### [What you need to do]
From the line with "## *function* create" to the line with "## *function* exists", retype every line exactly, including those two, and leave out the rest of the data below.

....

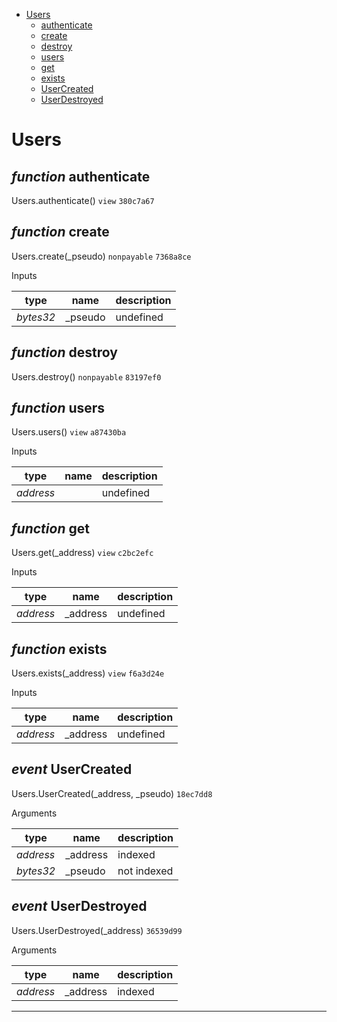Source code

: * [Users](#users)
  * [authenticate](#function-authenticate)
  * [create](#function-create)
  * [destroy](#function-destroy)
  * [users](#function-users)
  * [get](#function-get)
  * [exists](#function-exists)
  * [UserCreated](#event-usercreated)
  * [UserDestroyed](#event-userdestroyed)

# Users


## *function* authenticate

Users.authenticate() `view` `380c7a67`





## *function* create

Users.create(_pseudo) `nonpayable` `7368a8ce`


Inputs

| **type** | **name** | **description** |
|-|-|-|
| *bytes32* | _pseudo | undefined |


## *function* destroy

Users.destroy() `nonpayable` `83197ef0`





## *function* users

Users.users() `view` `a87430ba`


Inputs

| **type** | **name** | **description** |
|-|-|-|
| *address* |  | undefined |


## *function* get

Users.get(_address) `view` `c2bc2efc`


Inputs

| **type** | **name** | **description** |
|-|-|-|
| *address* | _address | undefined |


## *function* exists

Users.exists(_address) `view` `f6a3d24e`


Inputs

| **type** | **name** | **description** |
|-|-|-|
| *address* | _address | undefined |

## *event* UserCreated

Users.UserCreated(_address, _pseudo) `18ec7dd8`

Arguments

| **type** | **name** | **description** |
|-|-|-|
| *address* | _address | indexed |
| *bytes32* | _pseudo | not indexed |

## *event* UserDestroyed

Users.UserDestroyed(_address) `36539d99`

Arguments

| **type** | **name** | **description** |
|-|-|-|
| *address* | _address | indexed |


---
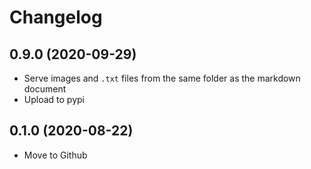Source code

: # Changelog

## 0.9.0 (2020-09-29)

* Serve images and `.txt` files from the same folder as the markdown document
* Upload to pypi

## 0.1.0 (2020-08-22)

- Move to Github
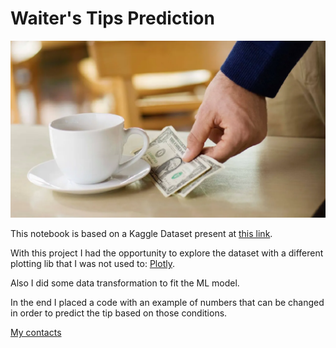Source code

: # Waiter's Tips Prediction

![](https://github.com/filipecarbonera/Waiters-Tips-Prediction/blob/main/tipss.png)

This notebook is based on a Kaggle Dataset present at [this link](https://www.kaggle.com/datasets/aminizahra/tips-dataset).

With this project I had the opportunity to explore the dataset with a different plotting lib that I was not used to: [Plotly](https://plotly.com/python/).

Also I did some data transformation to fit the ML model.

In the end I placed a code with an example of numbers that can be changed in order to predict the tip based on those conditions.

[My contacts](https://linktr.ee/filipecarbonera)
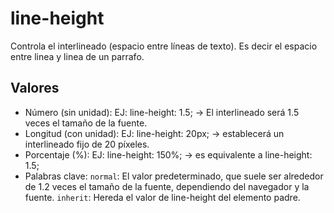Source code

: # line-height
Controla el interlineado (espacio entre líneas de texto). Es decir el espacio entre linea y linea de un parrafo.

## Valores
* Número (sin unidad):
    EJ: line-height: 1.5; -> El interlineado será 1.5 veces el tamaño de la fuente.
* Longitud (con unidad):
    EJ: line-height: 20px; -> establecerá un interlineado fijo de 20 píxeles.
* Porcentaje (%):
    EJ: line-height: 150%; -> es equivalente a line-height: 1.5;
* Palabras clave:
    `normal`: El valor predeterminado, que suele ser alrededor de 1.2 veces el tamaño de la fuente, dependiendo del navegador y la fuente.
    `inherit`: Hereda el valor de line-height del elemento padre.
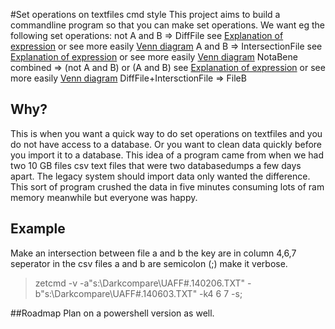 #Set operations on textfiles cmd style
This project aims to build a commandline program so that you can make set operations.
  We want eg the following set operations: 
 not A and B => DiffFile  see [Explanation of expression](http://www.wolframalpha.com/input/?i=not+A+and+B "link to Wolframealpha") or see more easily [Venn diagram](http://www.wolframalpha.com/share/clip?f=d41d8cd98f00b204e9800998ecf8427e41kvo33uui "link to graph on Wolframealpha")
A and B => IntersectionFile see [Explanation of expression](http://www.wolframalpha.com/input/?i=A+and+B "link to Wolframealpha") or see more easily [Venn diagram]( http://www.wolframalpha.com/share/clip?f=d41d8cd98f00b204e9800998ecf8427e7e2qko5194 "link to graph on Wolframealpha")
 NotaBene combined => (not A and B) or (A and B) see [Explanation of expression](http://www.wolframalpha.com/input/?i=%28not+A+and+B%29+or+%28A+and+B%29 "link to Wolframealpha") or see more easily [Venn diagram](http://www.wolframalpha.com/share/clip?f=d41d8cd98f00b204e9800998ecf8427eguh00j5eik "link to graph on Wolframealpha")
DiffFile+IntersctionFile => FileB
## Why?
This is when you want a quick way to do set operations on textfiles and you do not have access to a database. Or you want to clean data quickly before you import it to a database. This idea of a program came from when we had two 10 GB files csv text files that were two databasedumps a few days apart. The legacy system should import data only wanted the difference. This sort of program crushed the data in five minutes consuming lots of ram memory meanwhile but everyone was happy. 
## Example
Make an intersection between file a and b the key are in column 4,6,7 seperator in the csv files a and b are semicolon (;) make it verbose.
> zetcmd -v -a"s:\Darkcompare\UAFF#.140206.TXT"  -b"s:\Darkcompare\UAFF#.140603.TXT" -k4 6 7 -s;

##Roadmap
Plan on a powershell version as well. 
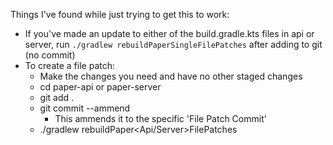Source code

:Things I've found while just trying to get this to work:

- If you've made an update to either of the build.gradle.kts files in api or server, run `./gradlew rebuildPaperSingleFilePatches` after adding to git (no commit)
- To create a file patch:
  - Make the changes you need and have no other staged changes
  - cd paper-api or paper-server
  - git add .
  - git commit --ammend
    - This ammends it to the specific 'File Patch Commit'
  - ./gradlew rebuildPaper<Api/Server>FilePatches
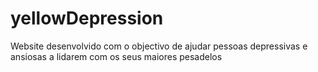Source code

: # yellowDepression
Website desenvolvido com o objectivo de ajudar pessoas depressivas e ansiosas a lidarem com os seus maiores pesadelos

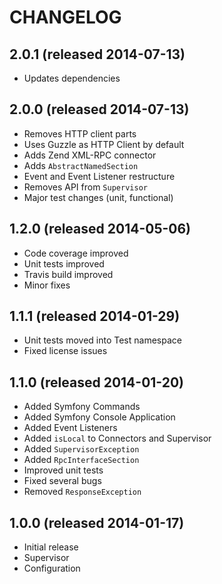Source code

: # CHANGELOG


## 2.0.1 (released 2014-07-13)

* Updates dependencies


## 2.0.0 (released 2014-07-13)

* Removes HTTP client parts
* Uses Guzzle as HTTP Client by default
* Adds Zend XML-RPC connector
* Adds `AbstractNamedSection`
* Event and Event Listener restructure
* Removes API from `Supervisor`
* Major test changes (unit, functional)


## 1.2.0 (released 2014-05-06)

* Code coverage improved
* Unit tests improved
* Travis build improved
* Minor fixes


## 1.1.1 (released 2014-01-29)

* Unit tests moved into Test namespace
* Fixed license issues


## 1.1.0 (released 2014-01-20)

* Added Symfony Commands
* Added Symfony Console Application
* Added Event Listeners
* Added `isLocal` to Connectors and Supervisor
* Added `SupervisorException`
* Added `RpcInterfaceSection`
* Improved unit tests
* Fixed several bugs
* Removed `ResponseException`


## 1.0.0 (released 2014-01-17)

* Initial release
* Supervisor
* Configuration
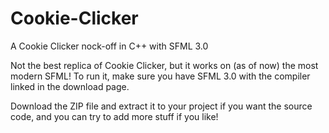# Cookie-Clicker
A Cookie Clicker nock-off in C++ with SFML 3.0

Not the best replica of Cookie Clicker, but it works on (as of now) the most modern SFML!
To run it, make sure you have SFML 3.0 with the compiler linked in the download page.

Download the ZIP file and extract it to your project if you want the source code, and you can try to add more stuff if you like!
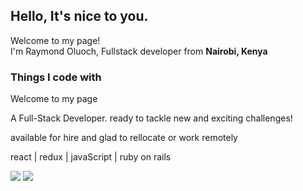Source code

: <h2>Hello, It's nice to you.</h2>

<p>Welcome to my page! </br> I'm Raymond Oluoch, Fullstack developer from <b>Nairobi, Kenya</b></p>

<h3>Things I code with</h3>
<p>Welcome to my page</p>
<p> A Full-Stack Developer. ready to tackle new and exciting challenges! </p>
<p> available for hire and glad to rellocate or work remotely </p>
<p> react | redux | javaScript | ruby on rails </p>

<p> 
  <img src='https://github-readme-stats.vercel.app/api/top-langs/?username=roluochke&hide=html&layout=compact'>
  <img src='https://github-readme-stats.vercel.app/api?username=roluochke&hide=issues,contribs'>
</p>
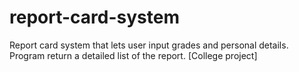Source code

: # report-card-system
Report card system that lets user input grades and personal details. Program return a detailed list of the report. [College project]
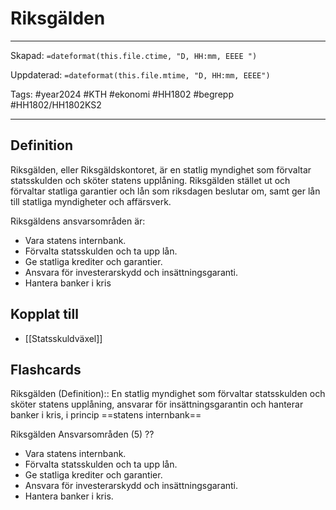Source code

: # Riksgälden

---

Skapad: `=dateformat(this.file.ctime, "D, HH:mm, EEEE ")`

Uppdaterad: `=dateformat(this.file.mtime, "D, HH:mm, EEEE")`

Tags: #year2024 #KTH #ekonomi #HH1802 #begrepp #HH1802/HH1802KS2

---

## Definition

Riksgälden, eller Riksgäldskontoret, är en statlig myndighet som förvaltar statsskulden och sköter statens upplåning. Riksgälden stället ut och förvaltar statliga garantier och lån som riksdagen beslutar om, samt ger lån till statliga myndigheter och affärsverk.

Riksgäldens ansvarsområden är:

- Vara statens internbank.
- Förvalta statsskulden och ta upp lån.
- Ge statliga krediter och garantier.
- Ansvara för investerarskydd och insättningsgaranti.
- Hantera banker i kris

## Kopplat till

- [[Statsskuldväxel]]

## Flashcards

Riksgälden (Definition):: En statlig myndighet som förvaltar statsskulden och sköter statens upplåning, ansvarar för insättningsgarantin och hanterar banker i kris, i princip ==statens internbank==
<!--SR:!2024-05-18,30,290!2024-04-22,16,290-->

Riksgälden Ansvarsområden (5)
??
- Vara statens internbank.
- Förvalta statsskulden och ta upp lån.
- Ge statliga krediter och garantier.
- Ansvara för investerarskydd och insättningsgaranti.
- Hantera banker i kris.
<!--SR:!2024-04-26,12,230!2024-05-18,30,290-->
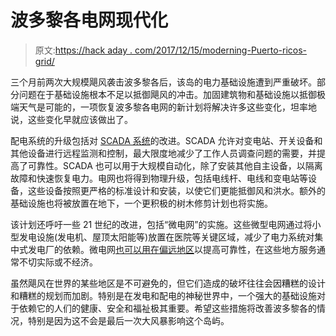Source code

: # 波多黎各电网现代化

> 原文:[https://hack aday . com/2017/12/15/moderning-Puerto-ricos-grid/](https://hackaday.com/2017/12/15/modernizing-puerto-ricos-grid/)

三个月前两次大规模飓风袭击波多黎各后，该岛的电力基础设施遭到严重破坏。部分问题在于基础设施根本不足以抵御飓风的冲击。加固建筑物和基础设施以抵御极端天气是可能的，一项恢复波多黎各电网的新计划将解决许多这些变化，坦率地说，这些变化早就应该做出了。

配电系统的升级包括对 [SCADA 系统](https://en.wikipedia.org/wiki/SCADA)的改进。SCADA 允许对变电站、开关设备和其他设备进行远程监测和控制，最大限度地减少了工作人员调查问题的需要，并提高了可靠性。SCADA 也可以用于大规模自动化，除了安装其他自主设备，以隔离故障和快速恢复电力。电网也将得到物理升级，包括电线杆、电线和变电站等设备，这些设备按照更严格的标准设计和安装，以使它们更能抵御风和洪水。额外的基础设施也将被放置在地下，一个更积极的树木修剪计划也将实施。

该计划还呼吁一些 21 世纪的改进，包括“微电网”的实施。这些微型电网通过将小型发电设施(发电机、屋顶太阳能等)放置在医院等关键区域，减少了电力系统对集中式发电厂的依赖。微电网[也可以用在偏远地区](https://hackaday.com/2017/10/15/hackaday-prize-entry-modular-rapid-deployment-power-station/)以提高可靠性，在这些地方服务通常不切实际或不经济。

虽然飓风在世界的某些地区是不可避免的，但它们造成的破坏往往会因糟糕的设计和糟糕的规划而加剧。特别是在发电和配电的神秘世界中，一个强大的基础设施对于依赖它的人们的健康、安全和福祉极其重要。希望这些措施将改善波多黎各的情况，特别是因为这不会是最后一次大风暴影响这个岛屿。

....

### [Answer for this exercise]
## *function* create

Users.create(_pseudo) `nonpayable` `7368a8ce`


Inputs

| **type** | **name** | **description** |
|-|-|-|
| *bytes32* | _pseudo | undefined |


## *function* destroy

Users.destroy() `nonpayable` `83197ef0`





## *function* users

Users.users() `view` `a87430ba`


Inputs

| **type** | **name** | **description** |
|-|-|-|
| *address* |  | undefined |


## *function* get

Users.get(_address) `view` `c2bc2efc`


Inputs

| **type** | **name** | **description** |
|-|-|-|
| *address* | _address | undefined |


## *function* exists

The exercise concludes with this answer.